Below this line are records; write out exactly the lines from the one containing "# Test & Answer" through the one containing "- 👯 I’m looking to collaborate on Android", with the pictures left out.
Start of Materials provided
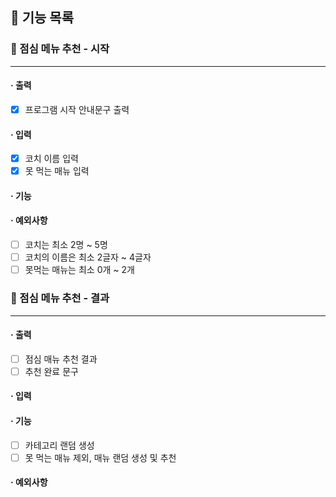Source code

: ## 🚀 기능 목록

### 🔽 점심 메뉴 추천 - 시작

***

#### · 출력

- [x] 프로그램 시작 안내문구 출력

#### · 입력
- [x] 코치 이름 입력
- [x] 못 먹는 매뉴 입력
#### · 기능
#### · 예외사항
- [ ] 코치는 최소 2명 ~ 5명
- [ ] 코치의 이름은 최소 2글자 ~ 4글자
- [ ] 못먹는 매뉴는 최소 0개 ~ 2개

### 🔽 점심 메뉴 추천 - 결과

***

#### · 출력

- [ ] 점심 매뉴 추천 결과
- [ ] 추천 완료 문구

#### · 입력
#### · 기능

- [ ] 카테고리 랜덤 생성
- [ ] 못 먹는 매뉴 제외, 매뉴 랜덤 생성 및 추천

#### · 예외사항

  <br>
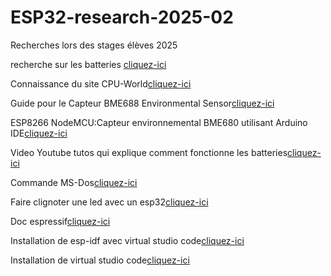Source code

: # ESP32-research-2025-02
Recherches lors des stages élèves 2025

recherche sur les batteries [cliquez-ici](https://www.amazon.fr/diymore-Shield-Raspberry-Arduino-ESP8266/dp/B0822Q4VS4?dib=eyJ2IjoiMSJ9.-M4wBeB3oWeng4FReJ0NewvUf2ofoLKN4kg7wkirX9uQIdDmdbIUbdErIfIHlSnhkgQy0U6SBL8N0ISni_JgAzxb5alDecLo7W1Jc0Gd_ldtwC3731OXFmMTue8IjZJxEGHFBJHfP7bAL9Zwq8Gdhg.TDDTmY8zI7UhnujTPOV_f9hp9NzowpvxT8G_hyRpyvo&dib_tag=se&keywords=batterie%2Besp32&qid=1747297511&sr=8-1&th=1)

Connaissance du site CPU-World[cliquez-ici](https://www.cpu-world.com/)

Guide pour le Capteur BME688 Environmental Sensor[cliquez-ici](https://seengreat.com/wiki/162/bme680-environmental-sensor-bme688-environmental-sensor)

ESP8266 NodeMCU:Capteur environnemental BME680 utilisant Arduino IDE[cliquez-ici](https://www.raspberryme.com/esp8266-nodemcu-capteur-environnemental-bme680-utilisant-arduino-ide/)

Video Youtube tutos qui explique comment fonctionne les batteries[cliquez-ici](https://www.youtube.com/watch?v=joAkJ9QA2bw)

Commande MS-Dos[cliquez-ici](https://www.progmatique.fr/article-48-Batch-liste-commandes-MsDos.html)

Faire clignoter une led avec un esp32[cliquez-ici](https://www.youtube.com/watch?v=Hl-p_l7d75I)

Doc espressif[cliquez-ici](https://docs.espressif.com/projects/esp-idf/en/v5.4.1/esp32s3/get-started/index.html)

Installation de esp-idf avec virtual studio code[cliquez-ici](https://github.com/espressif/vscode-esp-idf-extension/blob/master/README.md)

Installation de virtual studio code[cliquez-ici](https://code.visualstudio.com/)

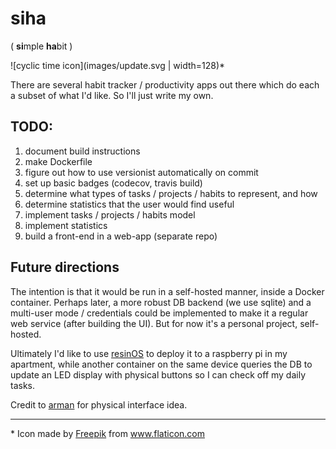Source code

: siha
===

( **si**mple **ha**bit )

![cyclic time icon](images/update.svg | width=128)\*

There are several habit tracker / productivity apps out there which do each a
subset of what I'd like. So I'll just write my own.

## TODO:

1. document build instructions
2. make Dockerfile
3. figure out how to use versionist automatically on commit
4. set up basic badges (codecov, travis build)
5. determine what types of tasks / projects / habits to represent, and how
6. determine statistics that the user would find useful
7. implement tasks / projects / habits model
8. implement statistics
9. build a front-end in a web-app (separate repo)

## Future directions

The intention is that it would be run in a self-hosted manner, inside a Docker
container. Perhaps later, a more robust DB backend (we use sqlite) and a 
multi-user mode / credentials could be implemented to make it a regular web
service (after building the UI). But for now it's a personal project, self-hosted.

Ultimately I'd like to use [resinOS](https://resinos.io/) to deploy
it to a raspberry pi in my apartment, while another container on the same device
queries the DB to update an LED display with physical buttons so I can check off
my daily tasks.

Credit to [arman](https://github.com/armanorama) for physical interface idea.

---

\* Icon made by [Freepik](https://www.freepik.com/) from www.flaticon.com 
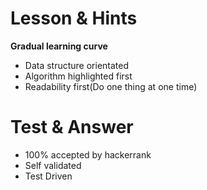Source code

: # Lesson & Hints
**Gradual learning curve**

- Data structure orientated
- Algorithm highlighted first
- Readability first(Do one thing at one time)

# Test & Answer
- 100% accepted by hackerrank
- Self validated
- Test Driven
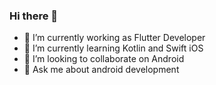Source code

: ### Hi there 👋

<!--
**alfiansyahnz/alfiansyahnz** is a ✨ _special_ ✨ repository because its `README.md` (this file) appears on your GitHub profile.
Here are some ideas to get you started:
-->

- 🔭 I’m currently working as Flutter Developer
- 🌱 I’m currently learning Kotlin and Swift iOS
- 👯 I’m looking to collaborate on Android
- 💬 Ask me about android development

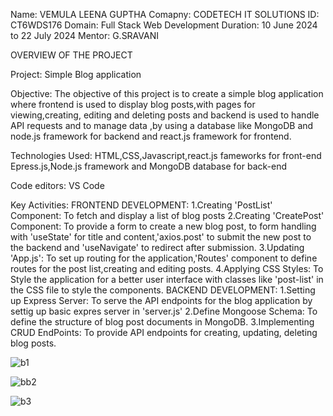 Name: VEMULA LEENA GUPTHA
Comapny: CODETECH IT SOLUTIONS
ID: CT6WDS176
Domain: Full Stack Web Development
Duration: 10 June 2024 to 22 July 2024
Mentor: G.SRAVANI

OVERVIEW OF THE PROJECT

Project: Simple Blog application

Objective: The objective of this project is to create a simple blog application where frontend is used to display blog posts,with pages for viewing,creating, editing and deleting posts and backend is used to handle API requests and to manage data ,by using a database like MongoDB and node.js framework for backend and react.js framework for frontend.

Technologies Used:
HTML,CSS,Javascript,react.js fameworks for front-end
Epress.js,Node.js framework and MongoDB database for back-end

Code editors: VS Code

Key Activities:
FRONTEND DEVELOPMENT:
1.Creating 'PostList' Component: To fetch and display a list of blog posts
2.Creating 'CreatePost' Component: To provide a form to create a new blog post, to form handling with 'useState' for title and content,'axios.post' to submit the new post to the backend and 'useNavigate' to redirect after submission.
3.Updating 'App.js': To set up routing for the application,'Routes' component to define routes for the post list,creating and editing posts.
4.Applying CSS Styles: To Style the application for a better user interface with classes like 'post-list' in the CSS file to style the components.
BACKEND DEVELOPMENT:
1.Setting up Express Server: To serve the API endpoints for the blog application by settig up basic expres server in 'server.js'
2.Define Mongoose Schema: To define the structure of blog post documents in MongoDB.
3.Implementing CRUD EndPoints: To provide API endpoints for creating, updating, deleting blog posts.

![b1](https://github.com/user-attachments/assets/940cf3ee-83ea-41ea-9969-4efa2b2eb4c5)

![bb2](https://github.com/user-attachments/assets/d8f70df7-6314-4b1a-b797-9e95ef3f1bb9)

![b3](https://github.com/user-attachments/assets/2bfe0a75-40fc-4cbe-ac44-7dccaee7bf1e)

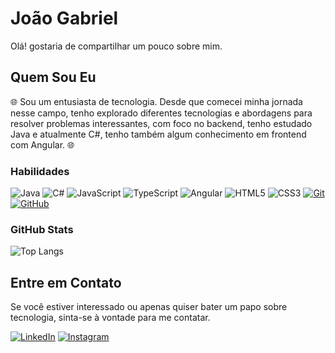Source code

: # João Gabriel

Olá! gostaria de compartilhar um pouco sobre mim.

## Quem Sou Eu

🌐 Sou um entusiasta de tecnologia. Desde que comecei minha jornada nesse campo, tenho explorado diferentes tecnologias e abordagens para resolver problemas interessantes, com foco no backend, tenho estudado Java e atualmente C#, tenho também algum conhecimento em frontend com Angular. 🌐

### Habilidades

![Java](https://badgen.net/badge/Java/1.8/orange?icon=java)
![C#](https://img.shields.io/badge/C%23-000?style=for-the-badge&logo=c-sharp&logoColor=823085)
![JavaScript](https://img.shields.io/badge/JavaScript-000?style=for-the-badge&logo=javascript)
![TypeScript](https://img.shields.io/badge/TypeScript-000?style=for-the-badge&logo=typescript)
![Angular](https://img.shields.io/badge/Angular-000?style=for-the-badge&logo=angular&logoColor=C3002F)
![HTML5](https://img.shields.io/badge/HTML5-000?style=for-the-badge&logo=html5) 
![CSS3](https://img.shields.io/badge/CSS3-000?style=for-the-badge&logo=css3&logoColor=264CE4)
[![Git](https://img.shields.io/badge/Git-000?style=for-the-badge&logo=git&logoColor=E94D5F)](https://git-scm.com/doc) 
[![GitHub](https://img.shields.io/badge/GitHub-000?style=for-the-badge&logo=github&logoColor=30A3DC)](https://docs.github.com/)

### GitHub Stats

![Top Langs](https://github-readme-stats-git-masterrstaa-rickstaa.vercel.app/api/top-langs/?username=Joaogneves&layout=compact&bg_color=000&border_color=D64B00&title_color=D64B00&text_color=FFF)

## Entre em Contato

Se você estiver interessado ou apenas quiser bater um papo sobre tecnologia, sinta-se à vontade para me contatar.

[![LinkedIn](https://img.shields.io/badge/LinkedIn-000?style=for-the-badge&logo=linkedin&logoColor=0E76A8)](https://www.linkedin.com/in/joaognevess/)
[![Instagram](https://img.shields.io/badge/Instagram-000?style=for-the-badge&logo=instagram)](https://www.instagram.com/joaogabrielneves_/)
End of Materials provided
→ Response
# Test & Answer
- 100% accepted by hackerrank
- Self validated
- Test Driven
Source code

: ### Hi there 👋

<!--
**alfiansyahnz/alfiansyahnz** is a ✨ _special_ ✨ repository because its `README.md` (this file) appears on your GitHub profile.
Here are some ideas to get you started:
-->

- 🔭 I’m currently working as Flutter Developer
- 🌱 I’m currently learning Kotlin and Swift iOS
- 👯 I’m looking to collaborate on Android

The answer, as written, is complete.